American politician (1941-2024)

Timothy Yeatman Hayward (September 9, 1941 – March 17, 2024) was an American Republican politician. He was an advisor of Jim Jeffords, Dick Snelling, and Jim Douglas. He was a member of the Vermont House of Representatives from 1976 to 1978.

== Early life and education ==
Hayward was born September 9, 1941, to Ruth Morison Faulkner and Richard Folsom Hayward. He had a sister (Ellen), a brother (James Duncan), and four half-brothers on his father's side (Geoffrey, Richard, Philip, and Jonathan).

Hayward grew up in Keene, New Hampshire, and Milton, Massachusetts. He graduated from the Milton Academy in 1960, then Middlebury College in 1964.

== Career ==
Hayward joined the United States Marine Corps in 1964 and served until 1967 as an officer, then captain.

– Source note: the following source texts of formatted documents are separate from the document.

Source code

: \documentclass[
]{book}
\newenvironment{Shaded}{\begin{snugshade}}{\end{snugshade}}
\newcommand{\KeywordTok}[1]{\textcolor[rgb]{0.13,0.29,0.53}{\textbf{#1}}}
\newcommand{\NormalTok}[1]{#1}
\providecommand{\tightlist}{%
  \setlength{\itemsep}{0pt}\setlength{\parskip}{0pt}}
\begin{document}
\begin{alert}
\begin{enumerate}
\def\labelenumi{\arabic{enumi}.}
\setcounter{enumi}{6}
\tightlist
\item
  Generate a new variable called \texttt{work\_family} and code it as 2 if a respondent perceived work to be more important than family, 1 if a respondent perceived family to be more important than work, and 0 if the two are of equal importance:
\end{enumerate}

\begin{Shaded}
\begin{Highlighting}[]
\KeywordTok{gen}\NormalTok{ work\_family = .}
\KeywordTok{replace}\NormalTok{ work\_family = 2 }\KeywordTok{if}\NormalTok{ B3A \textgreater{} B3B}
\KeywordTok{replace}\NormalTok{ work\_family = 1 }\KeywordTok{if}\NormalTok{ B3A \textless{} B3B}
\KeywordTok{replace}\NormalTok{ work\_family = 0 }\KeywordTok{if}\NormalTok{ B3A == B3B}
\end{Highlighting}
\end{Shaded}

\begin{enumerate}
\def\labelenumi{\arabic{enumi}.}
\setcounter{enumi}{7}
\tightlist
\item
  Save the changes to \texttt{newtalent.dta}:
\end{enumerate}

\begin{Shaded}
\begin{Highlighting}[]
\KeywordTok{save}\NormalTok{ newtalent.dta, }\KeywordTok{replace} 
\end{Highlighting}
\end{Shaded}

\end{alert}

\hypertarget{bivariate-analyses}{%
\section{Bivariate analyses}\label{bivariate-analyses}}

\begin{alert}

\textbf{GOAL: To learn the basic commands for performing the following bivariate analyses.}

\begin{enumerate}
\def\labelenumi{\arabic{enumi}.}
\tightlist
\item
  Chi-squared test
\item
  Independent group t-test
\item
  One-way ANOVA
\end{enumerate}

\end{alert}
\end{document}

After being released from the military, Hayward began a career in Vermont as a senior analyst/programmer at National Life Insurance Company, where he worked until February 1974.

While working at National Life Insurance Company, Hayward became involved in local politics, eventually serving on multiple committees from the town to state level. In 1974, he successfully managed Jim Jeffords's campaign for the United States House of Representatives. From 1976 to 1978, Hayward served as a member of the Vermont House of Representatives, after which he became a member of Republican Vermont Governor Dick Snelling's executive staff until 1985. In 1978, Hayword was asked to consider replacing the Vermont Republican State Committee's chairman James Mullin, but declined to do so. Hayword then served as the president of the Vermont Bankers Association, a position he held until 2002, at which point he rejoined Snelling's executive team.

Hayward was opposed to Republican candidate Donald Trump during the 2016 presidential election.

== Personal life and death ==
In June 1968, Hayward married Susan Cady, with whom he had three children: Heidi, Nathaniel, and Zachary. He kept several dogs. Hayward died on March 17, 2024, at the age of 82.